Hint: study of the Laplacian's invariance in relation to $T(x,y)=(-x,-y)$
I tried to show that $\Delta u= \Delta (u\circ T)=0$, but how to finish?
On
If you already showed that $\Delta u(-x, - y) =0$, take $v=u(x, y) +u(-x, - y) $.
By the fact that f is odd, $v$ is solution for the problem: \begin{equation} \begin{cases} \Delta v=0 \\ v=0, \ \ \ in \ \partial \Omega \end{cases}\end{equation}
So, by the maxima principle $v=0$ in $\Omega $ then $u(x, y)=-u(-x, - y) $ in $\Omega$.
If you show that $\Delta (u\circ T)=0$ in $\Omega$ you're done by uniqueness.
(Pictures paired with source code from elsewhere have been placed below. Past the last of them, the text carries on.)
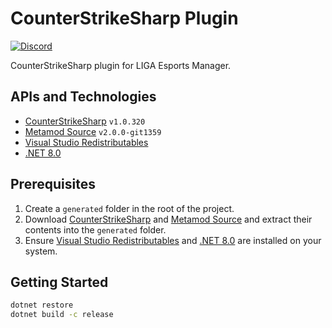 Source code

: # CounterStrikeSharp Plugin

[![Discord](https://img.shields.io/discord/1296858234853789826?style=for-the-badge&label=Join%20the%20Discord%20Server&link=https%3A%2F%2Fdiscord.gg%2FZaEwHfDD5N)](https://discord.gg/ZaEwHfDD5N)

CounterStrikeSharp plugin for LIGA Esports Manager.

## APIs and Technologies

- [CounterStrikeSharp](https://docs.cssharp.dev/) `v1.0.320`
- [Metamod Source](https://www.sourcemm.net/) `v2.0.0-git1359`
- [Visual Studio Redistributables](https://aka.ms/vs/17/release/vc_redist.x64.exe)
- [.NET 8.0](https://dotnet.microsoft.com/en-us/download/dotnet/8.0)

## Prerequisites

1. Create a `generated` folder in the root of the project.
2. Download [CounterStrikeSharp](https://docs.cssharp.dev/) and [Metamod Source](https://www.sourcemm.net/) and extract their contents into the `generated` folder.
3. Ensure [Visual Studio Redistributables](https://aka.ms/vs/17/release/vc_redist.x64.exe) and [.NET 8.0](https://dotnet.microsoft.com/en-us/download/dotnet/8.0) are installed on your system.

## Getting Started

```bash
dotnet restore
dotnet build -c release
```
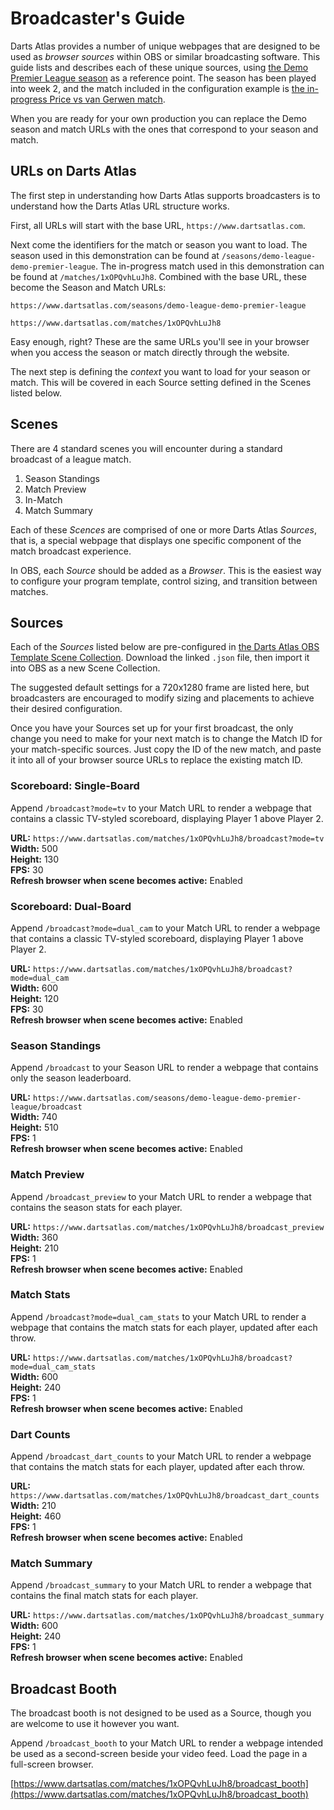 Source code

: # Broadcaster's Guide

Darts Atlas provides a number of unique webpages that are designed to be used as _browser sources_ within OBS or similar broadcasting software. This guide lists and describes each of these unique sources, using [the Demo Premier League season](https://www.dartsatlas.com/seasons/demo-league-demo-premier-league) as a reference point. The season has been played into week 2, and the match included in the configuration example is [the in-progress Price vs van Gerwen match](https://www.dartsatlas.com/matches/1xOPQvhLuJh8).

When you are ready for your own production you can replace the Demo season and match URLs with the ones that correspond to your season and match.

## URLs on Darts Atlas

The first step in understanding how Darts Atlas supports broadcasters is to understand how the Darts Atlas URL structure works.

First, all URLs will start with the base URL, `https://www.dartsatlas.com`.

Next come the identifiers for the match or season you want to load. The season used in this demonstration can be found at `/seasons/demo-league-demo-premier-league`. The in-progress match used in this demonstration can be found at `/matches/1xOPQvhLuJh8`. Combined with the base URL, these become the Season and Match URLs:  

```
https://www.dartsatlas.com/seasons/demo-league-demo-premier-league

https://www.dartsatlas.com/matches/1xOPQvhLuJh8
```

Easy enough, right? These are the same URLs you'll see in your browser when you access the season or match directly through the website.

The next step is defining the _context_ you want to load for your season or match. This will be covered in each Source setting defined in the Scenes listed below.


## Scenes

There are 4 standard scenes you will encounter during a standard broadcast of a league match.

1. Season Standings
2. Match Preview
3. In-Match
4. Match Summary

Each of these _Scences_ are comprised of one or more Darts Atlas _Sources_, that is, a special webpage that displays one specific component of the match broadcast experience.

In OBS, each *Source* should be added as a _Browser_. This is the easiest way to configure your program template, control sizing, and transition between matches.

## Sources

Each of the *Sources* listed below are pre-configured in [the Darts Atlas OBS Template Scene Collection](/DA-Scene-Templates.json). Download the linked `.json` file, then import it into OBS as a new Scene Collection.

The suggested default settings for a 720x1280 frame are listed here, but broadcasters are encouraged to modify sizing and placements to achieve their desired configuration.

Once you have your Sources set up for your first broadcast, the only change you need to make for your next match is to change the Match ID for your match-specific sources. Just copy the ID of the new match, and paste it into all of your browser source URLs to replace the existing match ID.

### Scoreboard: Single-Board

Append `/broadcast?mode=tv` to your Match URL to render a webpage that contains a classic TV-styled scoreboard, displaying Player 1 above Player 2.

**URL:** `https://www.dartsatlas.com/matches/1xOPQvhLuJh8/broadcast?mode=tv`  
**Width:** 500  
**Height:** 130  
**FPS:** 30  
**Refresh browser when scene becomes active:** Enabled

### Scoreboard: Dual-Board

Append `/broadcast?mode=dual_cam` to your Match URL to render a webpage that contains a classic TV-styled scoreboard, displaying Player 1 above Player 2.

**URL:** `https://www.dartsatlas.com/matches/1xOPQvhLuJh8/broadcast?mode=dual_cam`  
**Width:** 600  
**Height:** 120  
**FPS:** 30  
**Refresh browser when scene becomes active:** Enabled

### Season Standings

Append `/broadcast` to your Season URL to render a webpage that contains only the season leaderboard.

**URL:** `https://www.dartsatlas.com/seasons/demo-league-demo-premier-league/broadcast`  
**Width:** 740  
**Height:** 510  
**FPS:** 1  
**Refresh browser when scene becomes active:** Enabled

### Match Preview

Append `/broadcast_preview` to your Match URL to render a webpage that contains the season stats for each player.

**URL:** `https://www.dartsatlas.com/matches/1xOPQvhLuJh8/broadcast_preview`  
**Width:** 360  
**Height:** 210  
**FPS:** 1  
**Refresh browser when scene becomes active:** Enabled

### Match Stats

Append `/broadcast?mode=dual_cam_stats` to your Match URL to render a webpage that contains the match stats for each player, updated after each throw.

**URL:** `https://www.dartsatlas.com/matches/1xOPQvhLuJh8/broadcast?mode=dual_cam_stats`  
**Width:** 600  
**Height:** 240  
**FPS:** 1  
**Refresh browser when scene becomes active:** Enabled

### Dart Counts

Append `/broadcast_dart_counts` to your Match URL to render a webpage that contains the match stats for each player, updated after each throw.

**URL:** `https://www.dartsatlas.com/matches/1xOPQvhLuJh8/broadcast_dart_counts`  
**Width:** 210  
**Height:** 460  
**FPS:** 1  
**Refresh browser when scene becomes active:** Enabled

### Match Summary

Append `/broadcast_summary` to your Match URL to render a webpage that contains the final match stats for each player.

**URL:** `https://www.dartsatlas.com/matches/1xOPQvhLuJh8/broadcast_summary`  
**Width:** 600  
**Height:** 240  
**FPS:** 1  
**Refresh browser when scene becomes active:** Enabled

## Broadcast Booth

The broadcast booth is not designed to be used as a Source, though you are welcome to use it however you want.

Append `/broadcast_booth` to your Match URL to render a webpage intended be used as a second-screen beside your video feed. Load the page in a full-screen browser.

[https://www.dartsatlas.com/matches/1xOPQvhLuJh8/broadcast_booth](https://www.dartsatlas.com/matches/1xOPQvhLuJh8/broadcast_booth)

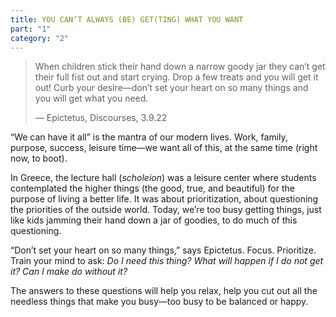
 ```yaml
---
title: YOU CAN’T ALWAYS (BE) GET(TING) WHAT YOU WANT
part: "1"
category: "2"
---
```


> When children stick their hand down a narrow goody jar they can’t get their full fist out and start crying. Drop a few treats and you will get it out! Curb your desire—don’t set your heart on so many things and you will get what you need.
>
> — Epictetus, Discourses, 3.9.22

“We can have it all” is the mantra of our modern lives. Work, family, purpose, success, leisure time—we want all of this, at the same time (right now, to boot).

In Greece, the lecture hall (_scholeion_) was a leisure center where students contemplated the higher things (the good, true, and beautiful) for the purpose of living a better life. It was about prioritization, about questioning the priorities of the outside world. Today, we’re too busy getting things, just like kids jamming their hand down a jar of goodies, to do much of this questioning.

“Don’t set your heart on so many things,” says Epictetus. Focus. Prioritize. Train your mind to ask: _Do I need this thing? What will happen if I do not get it? Can I make do without it?_

The answers to these questions will help you relax, help you cut out all the needless things that make you busy—too busy to be balanced or happy.
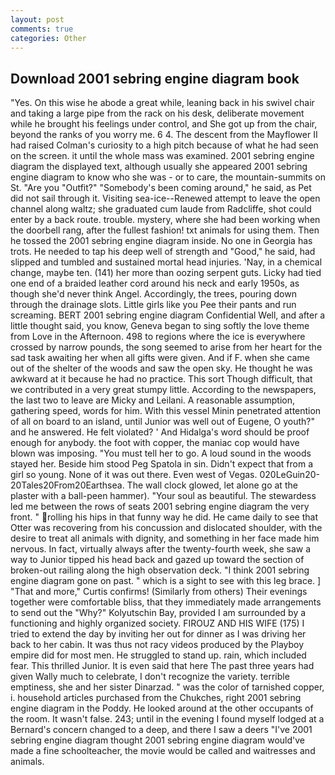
 ```yaml
---
layout: post
comments: true
categories: Other
---
```


## Download 2001 sebring engine diagram book

"Yes. On this wise he abode a great while, leaning back in his swivel chair and taking a large pipe from the rack on his desk, deliberate movement while he brought his feelings under control, and She got up from the chair, beyond the ranks of you worry me. 6 4. The descent from the Mayflower II had raised Colman's curiosity to a high pitch because of what he had seen on the screen. it until the whole mass was examined. 2001 sebring engine diagram the displayed text, although usually she appeared 2001 sebring engine diagram to know who she was - or to care, the mountain-summits on St. "Are you "Outfit?" "Somebody's been coming around," he said, as Pet did not sail through it. Visiting sea-ice--Renewed attempt to leave the open channel along waltz; she graduated cum laude from Radcliffe, shot could enter by a back route. trouble. mystery, where she had been working when the doorbell rang, after the fullest fashion! txt animals for using them. Then he tossed the 2001 sebring engine diagram inside. No one in Georgia has trots. He needed to tap his deep well of strength and "Good," he said, had slipped and tumbled and sustained mortal head injuries. 'Nay, in a chemical change, maybe ten. (141) her more than oozing serpent guts. Licky had tied one end of a braided leather cord around his neck and early 1950s, as though she'd never think Angel. Accordingly, the trees, pouring down through the drainage slots. Little girls like you Pee their pants and run screaming. BERT 2001 sebring engine diagram Confidential Well, and after a little thought said, you know, Geneva began to sing softly the love theme from Love in the Afternoon. 498 to regions where the ice is everywhere crossed by narrow pounds, the song seemed to arise from her heart for the sad task awaiting her when all gifts were given. And if F. when she came out of the shelter of the woods and saw the open sky. He thought he was awkward at it because he had no practice. This sort Though difficult, that we contributed in a very great stumpy little. According to the newspapers, the last two to leave are Micky and Leilani. A reasonable assumption, gathering speed, words for him. With this vessel Minin penetrated attention of all on board to an island, until Junior was well out of Eugene, O youth?" and he answered. He felt violated? ' And Hidalga's word should be proof enough for anybody. the foot with copper, the maniac cop would have blown was imposing. "You must tell her to go. A loud sound in the woods stayed her. Beside him stood Peg Spatola in sin. Didn't expect that from a girl so young. None of it was out there. Even west of Vegas. 020LeGuin20-20Tales20From20Earthsea. The wall clock glowed, let alone go at the plaster with a ball-peen hammer). "Your soul as beautiful. The stewardess led me between the rows of seats 2001 sebring engine diagram the very front. " rolling his hips in that funny way he did. He came daily to see that Otter was recovering from his concussion and dislocated shoulder, with the desire to treat all animals with dignity, and something in her face made him nervous. In fact, virtually always after the twenty-fourth week, she saw a way to Junior tipped his head back and gazed up toward the section of broken-out railing along the high observation deck. "I think 2001 sebring engine diagram gone on past. " which is a sight to see with this leg brace. ] "That and more," Curtis confirms! (Similarly from others) Their evenings together were comfortable bliss, that they immediately made arrangements to send out the "Why?" Kolyutschin Bay, provided I am surrounded by a functioning and highly organized society. FIROUZ AND HIS WIFE (175) I tried to extend the day by inviting her out for dinner as I was driving her back to her cabin. It was thus not racy videos produced by the Playboy empire did for most men. He struggled to stand up. rain, which included fear. This thrilled Junior. It is even said that here The past three years had given Wally much to celebrate, I don't recognize the variety. terrible emptiness, she and her sister Dinarzad. " was the color of tarnished copper, i. household articles purchased from the Chukches, right 2001 sebring engine diagram in the Poddy. He looked around at the other occupants of the room. It wasn't false. 243; until in the evening I found myself lodged at a Bernard's concern changed to a deep, and there I saw a deers "I've 2001 sebring engine diagram thought 2001 sebring engine diagram would've made a fine schoolteacher, the movie would be called and waitresses and animals. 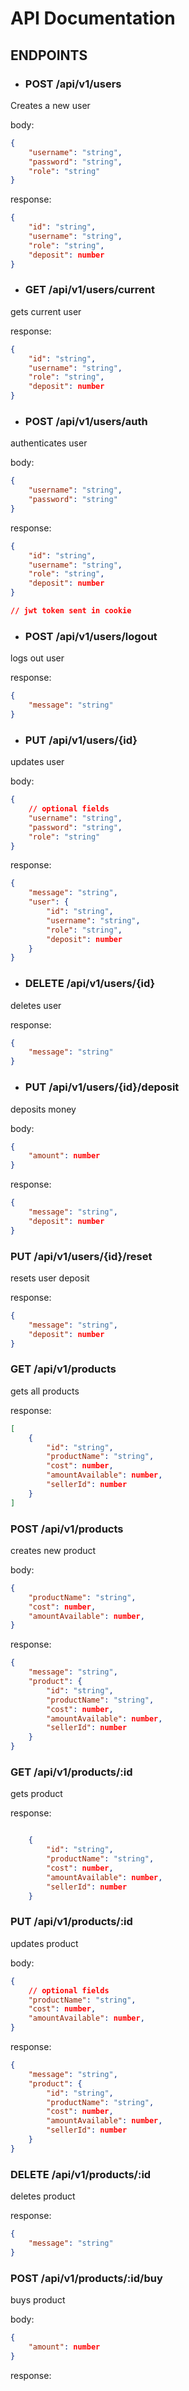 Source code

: # API Documentation

## ENDPOINTS

- ### POST /api/v1/users

Creates a new user

body:

```json
{
	"username": "string",
	"password": "string",
	"role": "string"
}
```

response:

```json
{
	"id": "string",
	"username": "string",
	"role": "string",
	"deposit": number
}
```

- ### GET /api/v1/users/current

gets current user

response:

```json
{
	"id": "string",
	"username": "string",
	"role": "string",
	"deposit": number
}
```

- ### POST /api/v1/users/auth

authenticates user

body:

```json
{
	"username": "string",
	"password": "string"
}
```

response:

```json
{
	"id": "string",
	"username": "string",
	"role": "string",
	"deposit": number
}

// jwt token sent in cookie
```

- ### POST /api/v1/users/logout

logs out user

response:

```json
{
	"message": "string"
}
```

- ### PUT /api/v1/users/{id}

updates user

body:

```json
{
	// optional fields
	"username": "string",
	"password": "string",
	"role": "string"
}
```

response:

```json
{
	"message": "string",
	"user": {
		"id": "string",
		"username": "string",
		"role": "string",
		"deposit": number
	}
}
```

- ### DELETE /api/v1/users/{id}

deletes user

response:

```json
{
	"message": "string"
}
```

- ### PUT /api/v1/users/{id}/deposit

deposits money

body:

```json
{
	"amount": number
}
```

response:

```json
{
	"message": "string",
	"deposit": number
}
```

### PUT /api/v1/users/{id}/reset

resets user deposit

response:

```json
{
	"message": "string",
	"deposit": number
}
```

### GET /api/v1/products

gets all products

response:

```json
[
	{
		"id": "string",
		"productName": "string",
        "cost": number,
        "amountAvailable": number,
        "sellerId": number
	}
]
```

### POST /api/v1/products

creates new product

body:

```json
{
    "productName": "string",
    "cost": number,
    "amountAvailable": number,
}
```

response:

```json
{
    "message": "string",
    "product": {
        "id": "string",
        "productName": "string",
        "cost": number,
        "amountAvailable": number,
        "sellerId": number
    }
}
```

### GET /api/v1/products/:id

gets product

response:

```json

    {
        "id": "string",
        "productName": "string",
        "cost": number,
        "amountAvailable": number,
        "sellerId": number
    }

```

### PUT /api/v1/products/:id

updates product

body:

```json
{
	// optional fields
    "productName": "string",
    "cost": number,
    "amountAvailable": number,
}
```

response:

```json
{
	"message": "string",
	"product": {
		"id": "string",
		"productName": "string",
		"cost": number,
		"amountAvailable": number,
		"sellerId": number
	}
}
```

### DELETE /api/v1/products/:id

deletes product

response:

```json
{
	"message": "string"
}
```

### POST /api/v1/products/:id/buy

buys product

body:

```json
{
	"amount": number
}
```

response:
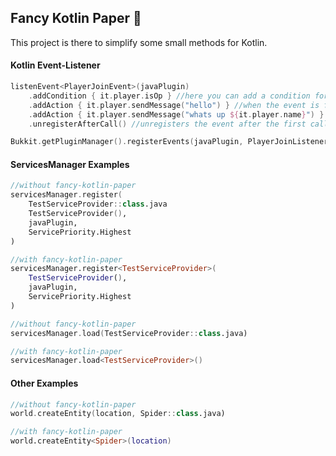 ## Fancy Kotlin Paper 🔩
This project is there to simplify some small methods for Kotlin.

#### Kotlin Event-Listener
``` kotlin
listenEvent<PlayerJoinEvent>(javaPlugin)
    .addCondition { it.player.isOp } //here you can add a condition for this event
    .addAction { it.player.sendMessage("hello") } //when the event is fired, this function is executed
    .addAction { it.player.sendMessage("whats up ${it.player.name}") }
    .unregisterAfterCall() //unregisters the event after the first call
```

``` kotlin
Bukkit.getPluginManager().registerEvents(javaPlugin, PlayerJoinListener(), PlayerQuitListener())
```

#### ServicesManager Examples
``` kotlin
//without fancy-kotlin-paper
servicesManager.register(
    TestServiceProvider::class.java
    TestServiceProvider(),
    javaPlugin,
    ServicePriority.Highest
)

//with fancy-kotlin-paper
servicesManager.register<TestServiceProvider>(
    TestServiceProvider(),
    javaPlugin,
    ServicePriority.Highest
)
```
``` kotlin
//without fancy-kotlin-paper
servicesManager.load(TestServiceProvider::class.java)

//with fancy-kotlin-paper
servicesManager.load<TestServiceProvider>()
```


#### Other Examples
``` kotlin
//without fancy-kotlin-paper
world.createEntity(location, Spider::class.java)

//with fancy-kotlin-paper
world.createEntity<Spider>(location)
```
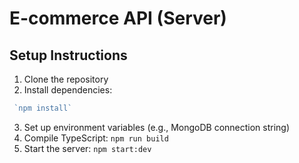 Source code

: # E-commerce API (Server)

## Setup Instructions

1. Clone the repository
2. Install dependencies:
```typescript
 `npm install`
```
3. Set up environment variables (e.g., MongoDB connection string)
4. Compile TypeScript: `npm run build`
5. Start the server: `npm start:dev`
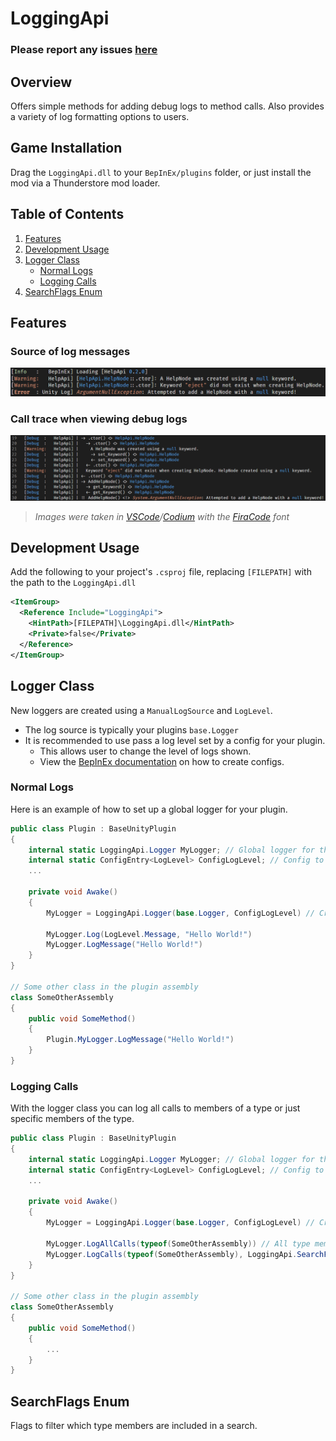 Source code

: # LoggingApi
### Please report any issues [here](https://github.com/QtheConqueror/LoggingApi/issues)

## Overview
Offers simple methods for adding debug logs to method calls. Also provides a variety of log formatting options to users.

## Game Installation
Drag the `LoggingApi.dll` to your `BepInEx/plugins` folder, or just install the mod via a Thunderstore mod loader.

## Table of Contents
1. [Features](#features)
2. [Development Usage](#development-usage)
3. [Logger Class](#logger-class)
   - [Normal Logs](#normal-logs)
   - [Logging Calls](#logging-calls)
4. [SearchFlags Enum](#searchflags-enum)

## Features
### Source of log messages
![log-sources.png](./images/log-sources.png)
### Call trace when viewing debug logs
![call-trace.png](./images/call-trace.png)
> *Images were taken in [VSCode](https://code.visualstudio.com)/[Codium](https://vscodium.com/) with the [FiraCode](https://github.com/tonsky/FiraCode) font*

## Development Usage
Add the following to your project's `.csproj` file, replacing `[FILEPATH]` with the path to the `LoggingApi.dll`
```xml
<ItemGroup>
  <Reference Include="LoggingApi">
    <HintPath>[FILEPATH]\LoggingApi.dll</HintPath>
    <Private>false</Private>
  </Reference>
</ItemGroup>
```

## Logger Class
New loggers are created using a `ManualLogSource` and `LogLevel`.
 - The log source is typically your plugins `base.Logger`
 - It is recommended to use pass a log level set by a config for your plugin.
   - This allows user to change the level of logs shown.
   - View the [BepInEx documentation](https://docs.bepinex.dev/articles/dev_guide/plugin_tutorial/4_configuration.html) on how to create configs.

### Normal Logs
Here is an example of how to set up a global logger for your plugin. 
```C#
public class Plugin : BaseUnityPlugin
{
    internal static LoggingApi.Logger MyLogger; // Global logger for the plugin
    internal static ConfigEntry<LogLevel> ConfigLogLevel; // Config to control which logs are shown
    ...

    private void Awake()
    {
        MyLogger = LoggingApi.Logger(base.Logger, ConfigLogLevel) // Create a new logger

        MyLogger.Log(LogLevel.Message, "Hello World!")
        MyLogger.LogMessage("Hello World!")
    }
}

// Some other class in the plugin assembly
class SomeOtherAssembly
{
    public void SomeMethod()
    {
        Plugin.MyLogger.LogMessage("Hello World!")
    }
}
```

### Logging Calls
With the logger class you can log all calls to members of a type or just specific members of the type.
```C#
public class Plugin : BaseUnityPlugin
{
    internal static LoggingApi.Logger MyLogger; // Global logger for the plugin
    internal static ConfigEntry<LogLevel> ConfigLogLevel; // Config to control which logs are shown
    ...

    private void Awake()
    {
        MyLogger = LoggingApi.Logger(base.Logger, ConfigLogLevel) // Create a new logger

        MyLogger.LogAllCalls(typeof(SomeOtherAssembly)) // All type members
        MyLogger.LogCalls(typeof(SomeOtherAssembly), LoggingApi.SearchFlags.Public) // Only public type members
    }
}

// Some other class in the plugin assembly
class SomeOtherAssembly
{
    public void SomeMethod()
    {
        ...
    }
}
```

## SearchFlags Enum
Flags to filter which type members are included in a search.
Indeed, first note that since $\Omega$ is bounded and symmetric with respect to the origin then $(x,y)\in\partial\Omega$ iff $(-x,-y)\in\partial\Omega$. Then, using that $f$ is odd and $u$ a solution we have for all $(x,y)\in\partial\Omega$ $$u(x,y)=f(x,y)=-f(-x,-y)=-u(-x,-y)=-(u\circ T)(x,y).$$ Now, as you noted $\Delta(u\circ T)=0$, which follows by symmetry of $\Omega$ and the identities for all $(x,y)\in\Omega$ $$\partial^2_x(u\circ T)(x,y)=\partial^2_xu(-x,-y),\\\partial^2_y(u\circ T)(x,y)=\partial^2_yu(-x,-y).$$ Finally, this implies that both $u$ and $-(u\circ T)$ are solutions to your Dirichelt problem. The fact the $f$ is continuous implies that you only have one solution, hence $$u(x,y)=-(u\circ T)(x,y)=-u(-x,-y)$$ for all $(x,y)\in\mathbb{R}^2$.
Note: While I was writing this, another answer was posted. The solution is essentially the same: maxima principle $\Rightarrow$ uniqueness.